LeRobot Tutorial with MuJoCo

July 6, 2025 · View on GitHub

This repository contains minimal examples for collecting demonstration data and training (or fine-tuning) vision language action models on custom datasets.

:pencil: Installation
:mega: Updates and Plans
:video_game: 1. Collect Demonstration Data
:movie_camera: 2. Playback Your Data
:fire: 3. Train Action-Chunking-Transformer (ACT)
:pushpin: 4. Deploy ACT
:floppy_disk: 5-6. Language conditioned Environment.
🤗 Models and Dataset
:zap:7.Train and deploy pi_0
:bulb:8.Train and deploy smolvla
:pencil: Acknowledgements

Installation

We have tested our environment on python 3.10.

I do not recommend installing lerobot package with pip install lerobot. This causes errors.

Install mujoco package dependencies and lerobot

pip install -r requirements.txt

Make sure your mujoco version is 3.1.6.

Unzip the asset

cd asset/objaverse
unzip plate_11.zip

Updates & Plans

:white_check_mark: Viewer Update.

:white_check_mark: Add different mugs, plates for different language instructions.

:white_check_mark: Add pi_0 training and inference.

:white_check_mark: Add SmolVLA

Collect demonstration data for the given environment. The task is to pick a mug and place it on the plate. The environment recognizes the success if the mug is on the plate, gthe ripper opened, and the end-effector positioned above the mug.

Use WASD for the xy plane, RF for the z-axis, QE for tilt, and ARROWs for the rest of rthe otations.
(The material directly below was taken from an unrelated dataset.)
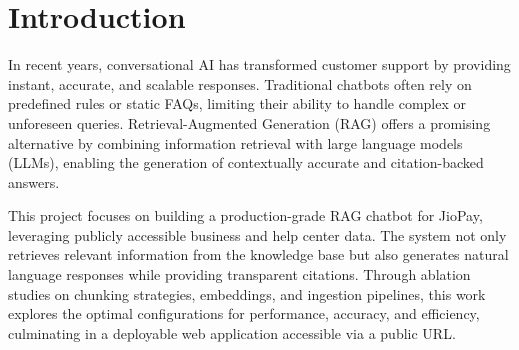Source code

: \section{Introduction}
In recent years, conversational AI has transformed customer support by providing instant, accurate, and scalable responses. Traditional chatbots often rely on predefined rules or static FAQs, limiting their ability to handle complex or unforeseen queries. Retrieval-Augmented Generation (RAG) offers a promising alternative by combining information retrieval with large language models (LLMs), enabling the generation of contextually accurate and citation-backed answers.

This project focuses on building a production-grade RAG chatbot for JioPay, leveraging publicly accessible business and help center data. The system not only retrieves relevant information from the knowledge base but also generates natural language responses while providing transparent citations. Through ablation studies on chunking strategies, embeddings, and ingestion pipelines, this work explores the optimal configurations for performance, accuracy, and efficiency, culminating in a deployable web application accessible via a public URL.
SPACEBAR will change your gripper's state, and Z key will reset your environment with discarding the current episode data.

For overlayed images,

Top Right: Agent View
Bottom Right: Egocentric View
Top Left: Left Side View
Bottom Left: Top View

The dataset is contained as follows:

fps = 20,
features={
    "observation.image": {
        "dtype": "image",
        "shape": (256, 256, 3),
        "names": ["height", "width", "channels"],
    },
    "observation.wrist_image": {
        "dtype": "image",
        "shape": (256, 256, 3),
        "names": ["height", "width", "channel"],
    },
    "observation.state": {
        "dtype": "float32",
        "shape": (6,),
        "names": ["state"], # x, y, z, roll, pitch, yaw
    },
    "action": {
        "dtype": "float32",
        "shape": (7,),
        "names": ["action"], # 6 joint angles and 1 gripper
    },
    "obj_init": {
        "dtype": "float32",
        "shape": (6,),
        "names": ["obj_init"], # just the initial position of the object. Not used in training.
    },
},

This will make the dataset on './demo_data' folder, which will look like this,

.
├── data
│   ├── chunk-000
│   │   ├── episode_000000.parquet
│   │   └── ...
├── meta
│   ├── episodes.jsonl
│   ├── info.json
│   ├── stats.json
│   └── tasks.jsonl
└──

For convenience, we have added Example Data to the repository.

2. Playback Your Data

Run 2.visualize_data.ipynb

Visualize your action based on the reconstructed simulation scene.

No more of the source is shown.